Pull data and sites from the water quality portal

library(dataRetrieval) # pulls data from usgs/nwis/water quality portal
library(tidyverse)
## -- Attaching packages --------------------------------------- tidyverse 1.3.2 --
## v ggplot2 3.3.6     v purrr   0.3.4
## v tibble  3.1.8     v dplyr   1.0.9
## v tidyr   1.2.0     v stringr 1.4.1
## v readr   2.1.2     v forcats 0.5.2
## -- Conflicts ------------------------------------------ tidyverse_conflicts() --
## x dplyr::filter() masks stats::filter()
## x dplyr::lag()    masks stats::lag()
library(leaflet)
library(htmltools)
library(DT)
library(plotly)
## 
## Attaching package: 'plotly'
## 
## The following object is masked from 'package:ggplot2':
## 
##     last_plot
## 
## The following object is masked from 'package:stats':
## 
##     filter
## 
## The following object is masked from 'package:graphics':
## 
##     layout
library(writexl)

# Pull sites based on county, site type (stream), and parameter (e coli and Total coliform)
sites <- readWQPsummary(countycode=c("US:31:029", # NE - Chase 
                                     "US:31:057", # NE - Dundy
                                     "US:31:087", # NE - Hitchcock 
                                     "US:20:023", # KS - Cheyenne
                                     "US:20:153", # KS - Rawlins
                                     "US:08:063", # CO - Kit Carson
                                     "US:08:073", # CO - Lincoln
                                     "US:08:121", # CO - Washington
                                     "US:08:125"), # CO - Yuma
                        siteType="Stream",
                       CharacteristicName=c("Escherichia coli","Total Coliform"))

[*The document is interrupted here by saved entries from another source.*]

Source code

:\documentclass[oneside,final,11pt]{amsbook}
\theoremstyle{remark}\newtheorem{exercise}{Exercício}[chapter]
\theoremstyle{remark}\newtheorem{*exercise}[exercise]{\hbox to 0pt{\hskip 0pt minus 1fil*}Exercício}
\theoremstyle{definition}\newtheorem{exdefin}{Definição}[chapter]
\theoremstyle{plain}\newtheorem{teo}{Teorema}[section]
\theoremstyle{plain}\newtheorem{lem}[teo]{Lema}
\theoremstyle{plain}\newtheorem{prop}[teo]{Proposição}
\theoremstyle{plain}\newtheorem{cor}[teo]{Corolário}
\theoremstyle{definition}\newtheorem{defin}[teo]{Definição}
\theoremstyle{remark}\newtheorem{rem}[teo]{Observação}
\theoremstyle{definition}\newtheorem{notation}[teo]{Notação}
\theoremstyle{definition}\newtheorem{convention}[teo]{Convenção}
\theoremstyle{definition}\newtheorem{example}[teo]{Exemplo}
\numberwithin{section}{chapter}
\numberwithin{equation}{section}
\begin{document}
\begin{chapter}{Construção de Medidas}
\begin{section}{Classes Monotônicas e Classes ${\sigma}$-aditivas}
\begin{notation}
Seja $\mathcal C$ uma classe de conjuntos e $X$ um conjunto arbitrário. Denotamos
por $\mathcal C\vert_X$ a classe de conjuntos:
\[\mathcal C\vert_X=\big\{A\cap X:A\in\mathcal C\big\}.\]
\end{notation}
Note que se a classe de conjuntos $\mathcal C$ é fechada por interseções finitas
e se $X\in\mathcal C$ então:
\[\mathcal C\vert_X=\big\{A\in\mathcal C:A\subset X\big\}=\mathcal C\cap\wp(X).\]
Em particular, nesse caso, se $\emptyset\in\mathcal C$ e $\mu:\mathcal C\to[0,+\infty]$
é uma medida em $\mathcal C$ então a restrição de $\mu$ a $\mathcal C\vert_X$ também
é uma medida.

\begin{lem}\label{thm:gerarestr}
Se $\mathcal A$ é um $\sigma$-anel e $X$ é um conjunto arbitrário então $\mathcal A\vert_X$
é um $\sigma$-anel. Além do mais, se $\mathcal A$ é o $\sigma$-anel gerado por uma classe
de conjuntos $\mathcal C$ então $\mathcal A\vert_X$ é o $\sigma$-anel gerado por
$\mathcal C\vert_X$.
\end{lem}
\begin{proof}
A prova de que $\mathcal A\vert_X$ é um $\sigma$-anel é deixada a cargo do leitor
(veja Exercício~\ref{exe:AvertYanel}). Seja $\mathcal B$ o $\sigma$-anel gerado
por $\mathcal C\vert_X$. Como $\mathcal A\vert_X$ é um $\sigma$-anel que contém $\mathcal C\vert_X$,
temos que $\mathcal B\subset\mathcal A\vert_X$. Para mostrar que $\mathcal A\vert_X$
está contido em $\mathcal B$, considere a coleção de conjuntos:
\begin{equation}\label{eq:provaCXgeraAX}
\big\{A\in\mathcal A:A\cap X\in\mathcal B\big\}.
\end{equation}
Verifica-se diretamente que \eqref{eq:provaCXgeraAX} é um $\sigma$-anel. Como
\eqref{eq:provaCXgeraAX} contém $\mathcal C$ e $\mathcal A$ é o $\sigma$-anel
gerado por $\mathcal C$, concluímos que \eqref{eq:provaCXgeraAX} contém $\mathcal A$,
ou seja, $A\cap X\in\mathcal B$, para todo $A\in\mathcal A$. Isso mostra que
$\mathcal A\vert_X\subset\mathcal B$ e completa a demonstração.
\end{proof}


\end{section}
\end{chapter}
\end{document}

data_ecoli <- readWQPdata(countycode=c("US:31:029", # NE - Chase 
                                     "US:31:057", # NE - Dundy
                                     "US:31:087", # NE - Hitchcock 
                                     "US:20:023", # KS - Cheyenne
                                     "US:20:153", # KS - Rawlins
                                     "US:08:063", # CO - Kit Carson
                                     "US:08:073", # CO - Lincoln
                                     "US:08:121", # CO - Washington
                                     "US:08:125"), # CO - Yuma
                        siteType="Stream",
                        CharacteristicName=c("Escherichia coli"))

# remove sites outside ws
data_ecoli <- subset(data_ecoli, !(MonitoringLocationIdentifier=="21NEB001_WQX-SRE3FRENC114"|
                            MonitoringLocationIdentifier=="21KAN001_WQX-SPB353"|
                            MonitoringLocationIdentifier=="21COL001-5054"))

data_ecoli<- select(data_ecoli, OrganizationIdentifier, OrganizationFormalName, ActivityStartDate, ActivityStartTime.Time, ActivityStartTime.TimeZoneCode, MonitoringLocationIdentifier,ActivityCommentText,SampleCollectionMethod.MethodName,SampleCollectionEquipmentName,ResultDetectionConditionText,CharacteristicName,ResultSampleFractionText,ResultMeasureValue,ResultMeasure.MeasureUnitCode,MeasureQualifierCode,ResultValueTypeName,ResultCommentText,ResultAnalyticalMethod.MethodIdentifier,ResultAnalyticalMethod.MethodIdentifierContext,ResultAnalyticalMethod.MethodName,LaboratoryName,ResultLaboratoryCommentText,DetectionQuantitationLimitTypeName,DetectionQuantitationLimitMeasure.MeasureValue,DetectionQuantitationLimitMeasure.MeasureUnitCode)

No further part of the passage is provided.